[Records excerpted from a collection]
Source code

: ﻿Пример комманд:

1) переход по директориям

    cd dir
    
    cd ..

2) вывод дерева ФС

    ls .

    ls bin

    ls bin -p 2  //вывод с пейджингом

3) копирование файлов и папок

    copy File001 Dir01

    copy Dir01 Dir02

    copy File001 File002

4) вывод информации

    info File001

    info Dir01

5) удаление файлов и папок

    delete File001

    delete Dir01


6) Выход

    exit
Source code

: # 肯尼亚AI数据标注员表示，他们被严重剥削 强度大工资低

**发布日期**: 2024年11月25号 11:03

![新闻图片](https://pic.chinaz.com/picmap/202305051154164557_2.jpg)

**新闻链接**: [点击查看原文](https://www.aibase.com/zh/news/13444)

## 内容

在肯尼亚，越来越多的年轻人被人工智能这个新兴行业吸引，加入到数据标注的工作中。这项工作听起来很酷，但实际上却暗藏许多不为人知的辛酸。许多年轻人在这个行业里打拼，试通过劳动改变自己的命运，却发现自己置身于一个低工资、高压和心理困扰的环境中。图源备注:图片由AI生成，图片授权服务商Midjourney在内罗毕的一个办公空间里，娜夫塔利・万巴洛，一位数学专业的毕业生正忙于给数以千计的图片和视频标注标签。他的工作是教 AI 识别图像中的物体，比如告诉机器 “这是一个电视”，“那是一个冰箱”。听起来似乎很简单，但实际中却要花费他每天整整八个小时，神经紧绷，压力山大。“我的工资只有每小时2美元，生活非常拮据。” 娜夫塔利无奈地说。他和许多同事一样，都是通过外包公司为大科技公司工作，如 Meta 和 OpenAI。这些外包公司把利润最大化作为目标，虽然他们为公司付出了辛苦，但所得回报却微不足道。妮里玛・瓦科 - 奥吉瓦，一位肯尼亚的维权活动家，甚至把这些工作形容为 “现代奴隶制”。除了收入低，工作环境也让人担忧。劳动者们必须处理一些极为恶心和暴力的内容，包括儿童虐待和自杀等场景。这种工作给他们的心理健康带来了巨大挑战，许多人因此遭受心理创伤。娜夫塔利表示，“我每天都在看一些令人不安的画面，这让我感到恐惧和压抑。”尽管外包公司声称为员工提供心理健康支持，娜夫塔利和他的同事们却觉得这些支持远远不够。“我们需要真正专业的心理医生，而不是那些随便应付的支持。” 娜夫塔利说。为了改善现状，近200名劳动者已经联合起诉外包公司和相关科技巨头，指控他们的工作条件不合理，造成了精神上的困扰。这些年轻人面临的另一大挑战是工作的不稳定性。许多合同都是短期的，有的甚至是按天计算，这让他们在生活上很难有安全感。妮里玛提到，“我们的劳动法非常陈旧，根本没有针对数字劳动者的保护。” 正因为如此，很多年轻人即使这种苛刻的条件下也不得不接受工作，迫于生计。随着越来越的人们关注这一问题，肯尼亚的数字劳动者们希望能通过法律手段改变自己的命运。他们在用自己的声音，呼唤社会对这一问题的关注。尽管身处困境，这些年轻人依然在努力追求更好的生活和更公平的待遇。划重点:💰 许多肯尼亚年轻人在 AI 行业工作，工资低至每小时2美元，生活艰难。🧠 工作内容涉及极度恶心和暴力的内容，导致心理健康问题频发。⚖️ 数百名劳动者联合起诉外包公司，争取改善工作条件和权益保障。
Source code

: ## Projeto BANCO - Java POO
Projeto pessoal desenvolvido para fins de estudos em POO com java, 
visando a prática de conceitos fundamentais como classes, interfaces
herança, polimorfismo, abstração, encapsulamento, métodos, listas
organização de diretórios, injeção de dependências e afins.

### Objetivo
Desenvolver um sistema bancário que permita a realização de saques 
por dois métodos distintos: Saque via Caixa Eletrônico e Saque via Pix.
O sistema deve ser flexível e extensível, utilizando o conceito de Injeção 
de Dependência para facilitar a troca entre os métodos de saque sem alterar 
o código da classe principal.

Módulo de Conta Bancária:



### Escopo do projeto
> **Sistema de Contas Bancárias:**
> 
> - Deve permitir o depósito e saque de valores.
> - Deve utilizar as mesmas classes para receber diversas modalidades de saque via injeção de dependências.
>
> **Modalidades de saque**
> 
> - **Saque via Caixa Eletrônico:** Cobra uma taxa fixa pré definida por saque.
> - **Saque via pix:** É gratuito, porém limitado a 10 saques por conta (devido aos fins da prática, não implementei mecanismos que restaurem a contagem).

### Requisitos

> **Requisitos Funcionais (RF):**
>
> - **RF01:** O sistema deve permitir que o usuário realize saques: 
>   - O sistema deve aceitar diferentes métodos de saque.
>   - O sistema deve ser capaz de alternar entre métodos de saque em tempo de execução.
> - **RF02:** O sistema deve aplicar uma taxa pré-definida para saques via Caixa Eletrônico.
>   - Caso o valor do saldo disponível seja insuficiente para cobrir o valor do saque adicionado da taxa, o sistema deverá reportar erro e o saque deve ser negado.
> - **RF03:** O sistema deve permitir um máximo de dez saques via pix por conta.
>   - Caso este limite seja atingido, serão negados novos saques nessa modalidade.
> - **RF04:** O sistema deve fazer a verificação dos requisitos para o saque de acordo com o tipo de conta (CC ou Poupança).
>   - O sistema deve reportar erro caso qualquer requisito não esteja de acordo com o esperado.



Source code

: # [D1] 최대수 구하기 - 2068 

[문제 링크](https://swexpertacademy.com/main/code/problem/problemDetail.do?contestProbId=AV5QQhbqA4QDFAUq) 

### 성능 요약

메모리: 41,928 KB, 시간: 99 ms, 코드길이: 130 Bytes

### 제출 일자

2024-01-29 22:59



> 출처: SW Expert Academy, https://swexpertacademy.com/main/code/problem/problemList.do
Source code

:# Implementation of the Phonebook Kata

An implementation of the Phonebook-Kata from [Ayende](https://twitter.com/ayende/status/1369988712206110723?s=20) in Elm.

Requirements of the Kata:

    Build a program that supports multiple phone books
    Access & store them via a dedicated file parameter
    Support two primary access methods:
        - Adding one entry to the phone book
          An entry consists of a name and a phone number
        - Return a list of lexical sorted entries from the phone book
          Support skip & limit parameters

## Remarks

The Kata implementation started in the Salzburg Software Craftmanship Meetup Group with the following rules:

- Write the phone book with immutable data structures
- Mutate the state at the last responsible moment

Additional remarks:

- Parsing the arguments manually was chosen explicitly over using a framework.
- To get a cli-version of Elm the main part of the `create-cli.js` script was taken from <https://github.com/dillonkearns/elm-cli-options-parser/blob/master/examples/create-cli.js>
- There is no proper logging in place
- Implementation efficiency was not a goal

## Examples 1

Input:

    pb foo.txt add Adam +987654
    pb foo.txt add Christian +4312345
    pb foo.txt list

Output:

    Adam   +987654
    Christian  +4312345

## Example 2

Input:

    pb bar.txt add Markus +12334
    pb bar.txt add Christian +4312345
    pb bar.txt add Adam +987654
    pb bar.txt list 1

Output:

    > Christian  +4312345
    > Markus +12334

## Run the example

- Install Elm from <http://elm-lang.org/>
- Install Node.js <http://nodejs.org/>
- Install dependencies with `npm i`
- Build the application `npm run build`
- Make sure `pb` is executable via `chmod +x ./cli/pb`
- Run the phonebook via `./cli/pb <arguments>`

## WHAT TO PRODUCE
Quote verbatim the line containing "- There is no proper logging in place" and every line after it through the end of the records above.

## EXERCISE RESPONSE
- There is no proper logging in place
- Implementation efficiency was not a goal

## Examples 1

Input:

    pb foo.txt add Adam +987654
    pb foo.txt add Christian +4312345
    pb foo.txt list

Output:

    Adam   +987654
    Christian  +4312345

## Example 2

Input:

    pb bar.txt add Markus +12334
    pb bar.txt add Christian +4312345
    pb bar.txt add Adam +987654
    pb bar.txt list 1

Output:

    > Christian  +4312345
    > Markus +12334

## Run the example

- Install Elm from <http://elm-lang.org/>
- Install Node.js <http://nodejs.org/>
- Install dependencies with `npm i`
- Build the application `npm run build`
- Make sure `pb` is executable via `chmod +x ./cli/pb`
- Run the phonebook via `./cli/pb <arguments>`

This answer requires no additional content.